(Stored items from a collection)
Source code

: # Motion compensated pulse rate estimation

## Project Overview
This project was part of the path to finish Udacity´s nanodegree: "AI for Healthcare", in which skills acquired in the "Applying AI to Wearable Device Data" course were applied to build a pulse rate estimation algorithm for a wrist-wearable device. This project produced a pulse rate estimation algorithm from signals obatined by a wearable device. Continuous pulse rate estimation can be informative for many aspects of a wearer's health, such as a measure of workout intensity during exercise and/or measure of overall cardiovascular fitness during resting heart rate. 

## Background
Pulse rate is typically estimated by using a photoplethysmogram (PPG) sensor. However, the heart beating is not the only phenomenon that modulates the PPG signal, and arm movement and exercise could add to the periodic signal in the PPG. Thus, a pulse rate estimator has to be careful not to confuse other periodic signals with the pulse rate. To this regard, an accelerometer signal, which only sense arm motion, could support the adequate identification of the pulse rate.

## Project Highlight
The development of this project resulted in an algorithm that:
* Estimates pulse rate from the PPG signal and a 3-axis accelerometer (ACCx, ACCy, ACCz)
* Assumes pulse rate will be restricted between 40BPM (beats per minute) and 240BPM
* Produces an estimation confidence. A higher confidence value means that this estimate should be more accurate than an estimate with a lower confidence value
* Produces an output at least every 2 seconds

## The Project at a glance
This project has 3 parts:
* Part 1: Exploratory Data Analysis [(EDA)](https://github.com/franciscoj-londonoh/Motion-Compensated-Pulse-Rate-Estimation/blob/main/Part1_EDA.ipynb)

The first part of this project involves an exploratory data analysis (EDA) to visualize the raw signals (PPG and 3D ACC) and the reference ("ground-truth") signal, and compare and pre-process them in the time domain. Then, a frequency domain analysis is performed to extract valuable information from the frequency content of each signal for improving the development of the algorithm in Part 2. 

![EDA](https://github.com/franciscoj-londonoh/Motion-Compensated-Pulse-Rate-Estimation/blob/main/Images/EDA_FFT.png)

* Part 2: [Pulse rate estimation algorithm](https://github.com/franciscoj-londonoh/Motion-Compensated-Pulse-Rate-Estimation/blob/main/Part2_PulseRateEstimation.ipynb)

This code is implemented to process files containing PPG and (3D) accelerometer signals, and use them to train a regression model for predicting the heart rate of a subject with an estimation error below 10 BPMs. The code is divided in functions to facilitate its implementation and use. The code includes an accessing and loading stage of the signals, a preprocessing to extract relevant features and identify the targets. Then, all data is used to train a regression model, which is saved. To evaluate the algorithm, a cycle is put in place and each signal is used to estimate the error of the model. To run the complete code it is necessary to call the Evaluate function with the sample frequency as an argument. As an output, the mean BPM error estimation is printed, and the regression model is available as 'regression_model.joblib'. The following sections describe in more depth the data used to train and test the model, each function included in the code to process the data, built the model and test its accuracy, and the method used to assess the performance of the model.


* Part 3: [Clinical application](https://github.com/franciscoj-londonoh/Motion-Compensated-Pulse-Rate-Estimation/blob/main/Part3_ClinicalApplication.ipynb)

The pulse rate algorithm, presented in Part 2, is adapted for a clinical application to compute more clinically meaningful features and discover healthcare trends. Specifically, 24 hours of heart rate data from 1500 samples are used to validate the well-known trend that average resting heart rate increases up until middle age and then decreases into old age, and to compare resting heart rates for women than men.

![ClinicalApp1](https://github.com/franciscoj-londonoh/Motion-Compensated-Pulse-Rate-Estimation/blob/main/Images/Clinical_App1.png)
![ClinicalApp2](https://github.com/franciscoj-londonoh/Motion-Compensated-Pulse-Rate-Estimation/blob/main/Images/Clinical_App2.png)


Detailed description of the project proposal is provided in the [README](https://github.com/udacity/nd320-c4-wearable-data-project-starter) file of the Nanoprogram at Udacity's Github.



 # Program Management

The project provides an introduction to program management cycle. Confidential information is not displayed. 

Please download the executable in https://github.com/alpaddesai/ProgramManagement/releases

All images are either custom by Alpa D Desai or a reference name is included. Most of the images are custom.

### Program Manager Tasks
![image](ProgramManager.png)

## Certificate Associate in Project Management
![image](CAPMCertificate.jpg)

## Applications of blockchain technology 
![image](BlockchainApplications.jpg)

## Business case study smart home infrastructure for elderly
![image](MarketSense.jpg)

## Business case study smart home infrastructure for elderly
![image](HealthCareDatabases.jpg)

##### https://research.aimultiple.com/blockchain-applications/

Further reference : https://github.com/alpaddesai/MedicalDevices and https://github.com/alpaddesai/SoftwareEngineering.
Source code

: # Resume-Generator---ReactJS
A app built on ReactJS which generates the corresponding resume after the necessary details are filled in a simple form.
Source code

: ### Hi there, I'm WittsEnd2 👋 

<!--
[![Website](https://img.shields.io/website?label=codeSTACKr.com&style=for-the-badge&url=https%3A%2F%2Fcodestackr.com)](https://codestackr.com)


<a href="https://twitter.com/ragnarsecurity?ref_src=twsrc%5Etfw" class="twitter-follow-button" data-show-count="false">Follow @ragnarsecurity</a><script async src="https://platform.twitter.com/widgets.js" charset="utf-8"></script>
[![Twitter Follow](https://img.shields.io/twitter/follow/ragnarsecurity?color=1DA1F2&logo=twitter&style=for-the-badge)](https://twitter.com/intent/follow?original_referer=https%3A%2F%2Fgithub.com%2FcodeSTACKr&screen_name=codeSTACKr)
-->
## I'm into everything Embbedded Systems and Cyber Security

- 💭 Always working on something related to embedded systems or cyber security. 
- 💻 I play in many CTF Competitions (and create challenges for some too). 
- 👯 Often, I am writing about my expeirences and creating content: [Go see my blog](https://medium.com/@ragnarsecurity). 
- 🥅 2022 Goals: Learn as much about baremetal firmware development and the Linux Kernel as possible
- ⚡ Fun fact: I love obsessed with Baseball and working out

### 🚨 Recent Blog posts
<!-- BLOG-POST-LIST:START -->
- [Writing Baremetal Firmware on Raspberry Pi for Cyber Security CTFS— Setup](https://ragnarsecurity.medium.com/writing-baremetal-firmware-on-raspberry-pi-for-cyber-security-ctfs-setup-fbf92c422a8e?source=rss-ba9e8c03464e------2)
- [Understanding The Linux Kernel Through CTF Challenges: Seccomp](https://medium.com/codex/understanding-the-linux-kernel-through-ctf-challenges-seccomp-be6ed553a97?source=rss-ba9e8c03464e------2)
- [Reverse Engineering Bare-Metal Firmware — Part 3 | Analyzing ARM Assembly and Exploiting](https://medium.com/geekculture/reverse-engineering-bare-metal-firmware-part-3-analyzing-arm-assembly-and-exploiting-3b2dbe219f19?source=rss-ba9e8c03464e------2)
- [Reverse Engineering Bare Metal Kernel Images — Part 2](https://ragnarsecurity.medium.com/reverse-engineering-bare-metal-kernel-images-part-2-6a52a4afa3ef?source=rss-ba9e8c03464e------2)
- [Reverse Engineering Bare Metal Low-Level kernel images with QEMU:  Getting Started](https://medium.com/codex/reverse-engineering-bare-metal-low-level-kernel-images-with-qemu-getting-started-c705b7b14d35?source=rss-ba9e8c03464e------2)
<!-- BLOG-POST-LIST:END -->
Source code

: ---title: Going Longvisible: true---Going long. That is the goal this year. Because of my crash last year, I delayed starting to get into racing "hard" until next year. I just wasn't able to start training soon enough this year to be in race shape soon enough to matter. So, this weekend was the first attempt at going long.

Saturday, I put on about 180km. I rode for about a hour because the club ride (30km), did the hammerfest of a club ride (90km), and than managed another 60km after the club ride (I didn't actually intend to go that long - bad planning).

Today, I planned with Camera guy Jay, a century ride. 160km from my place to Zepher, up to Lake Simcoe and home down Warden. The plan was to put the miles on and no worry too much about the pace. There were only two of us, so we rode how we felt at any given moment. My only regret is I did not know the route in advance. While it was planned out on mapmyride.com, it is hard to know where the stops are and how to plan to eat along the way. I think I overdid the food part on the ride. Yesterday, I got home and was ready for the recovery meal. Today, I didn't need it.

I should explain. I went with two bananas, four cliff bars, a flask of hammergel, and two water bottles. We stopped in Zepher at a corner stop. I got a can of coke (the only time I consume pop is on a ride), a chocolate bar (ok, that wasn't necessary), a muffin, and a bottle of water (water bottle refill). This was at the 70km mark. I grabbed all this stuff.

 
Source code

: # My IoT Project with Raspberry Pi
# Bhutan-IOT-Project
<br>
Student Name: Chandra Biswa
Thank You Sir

HOW TO COMPLETE THIS TASK: What is the number of lines in the entries that include the string "wearable"? Reply with that number alone.

WRITTEN ANSWER: 2